Go through the data below and return each line where the string "record" appears.

Segment Open

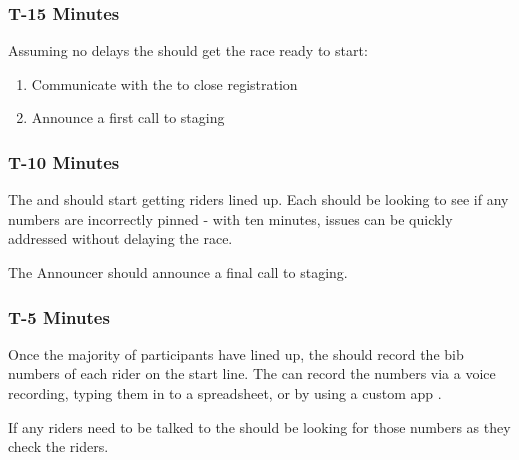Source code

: \subsubsection{T-15 Minutes}

Assuming no delays%
the  should get the race ready to start:

\begin{enumerate}
  \item Communicate with the  to close registration%
  \item Announce a first call to staging%
\end{enumerate}

\subsubsection{T-10 Minutes}

The  and  should start getting riders lined up.
Each should be looking to see if any numbers are incorrectly pinned - with ten minutes, issues can be quickly addressed
without delaying the race.

The Announcer should announce a final call to staging.

\subsubsection{T-5 Minutes}

Once the majority of participants have lined up, the  should record the bib numbers
of each rider on the start line.
The  can record the numbers via a voice recording, typing them in to a spreadsheet,
or by using a custom app%
.

If any riders need to be talked to%
the  should be looking for those numbers as they check the riders.

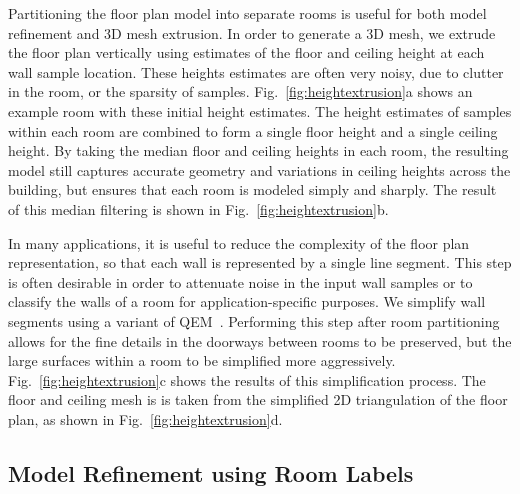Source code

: \documentclass[10pt,twocolumn,twoside]{IEEEtran}
\begin{document}
Partitioning the floor plan model into separate rooms is useful for both model refinement and 3D mesh extrusion.  In order to generate a 3D mesh, we extrude the floor plan vertically using estimates of the floor and ceiling height at each wall sample location.  These heights estimates are often very noisy, due to clutter in the room, or the sparsity of samples. Fig.~\ref{fig:heightextrusion}a shows an example room with these initial height estimates.  The height estimates of samples within each room are combined to form a single floor height and a single ceiling height.  By taking the median floor and ceiling heights in each room, the resulting model still captures accurate geometry and variations in ceiling heights across the building, but ensures that each room is modeled simply and sharply.  The result of this median filtering is shown in Fig.~\ref{fig:heightextrusion}b.

In many applications, it is useful to reduce the complexity of the floor plan representation, so that each wall is represented by a single line segment.  This step is often desirable in order to attenuate noise in the input wall samples or to classify the walls of a room for application-specific purposes.  We simplify wall segments using a variant of QEM~\cite{QEM,Turner14}. Performing this step after room partitioning allows for the fine details in the doorways between rooms to be preserved, but the large surfaces within a room to be simplified more aggressively.  Fig.~\ref{fig:heightextrusion}c shows the results of this simplification process.  The floor and ceiling mesh is is taken from the simplified 2D triangulation of the floor plan, as shown in Fig.~\ref{fig:heightextrusion}d.

\subsection{Model Refinement using Room Labels}
\label{ssec:trimming}
\end{document}
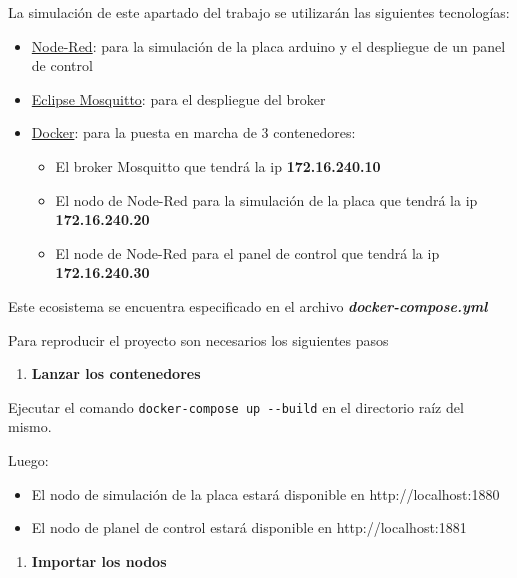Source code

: \documentclass[11pt]{article}
\providecommand{\tightlist}{%
      \setlength{\itemsep}{0pt}\setlength{\parskip}{0pt}}
\begin{document}
La simulación de este apartado del trabajo se utilizarán las siguientes
tecnologías:

\begin{itemize}
\item
  \href{https://nodered.org/}{Node-Red}: para la simulación de la placa
  arduino y el despliegue de un panel de control
\item
  \href{https://mosquitto.org/}{Eclipse Mosquitto}: para el despliegue
  del broker
\item
  \href{https://www.docker.com/}{Docker}: para la puesta en marcha de 3
  contenedores:

  \begin{itemize}
  \item
    El broker Mosquitto que tendrá la ip \textbf{172.16.240.10}
  \item
    El nodo de Node-Red para la simulación de la placa que tendrá la ip
    \textbf{172.16.240.20}
  \item
    El node de Node-Red para el panel de control que tendrá la ip
    \textbf{172.16.240.30}
  \end{itemize}
\end{itemize}

Este ecosistema se encuentra especificado en el archivo
\textbf{\emph{docker-compose.yml}}

Para reproducir el proyecto son necesarios los siguientes pasos

\begin{enumerate}
\def\labelenumi{\arabic{enumi})}
\tightlist
\item
  \textbf{Lanzar los contenedores}
\end{enumerate}

Ejecutar el comando \texttt{docker-compose\ up\ -\/-build} en el
directorio raíz del mismo.

Luego:

\begin{itemize}
\item
  El nodo de simulación de la placa estará disponible en
  http://localhost:1880
\item
  El nodo de planel de control estará disponible en
  http://localhost:1881
\end{itemize}

\begin{enumerate}
\def\labelenumi{\arabic{enumi})}
\setcounter{enumi}{1}
\tightlist
\item
  \textbf{Importar los nodos}
\end{enumerate}
\end{document}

Segment Closed

### Solved exercise
Once the majority of participants have lined up, the  should record the bib numbers
The  can record the numbers via a voice recording, typing them in to a spreadsheet,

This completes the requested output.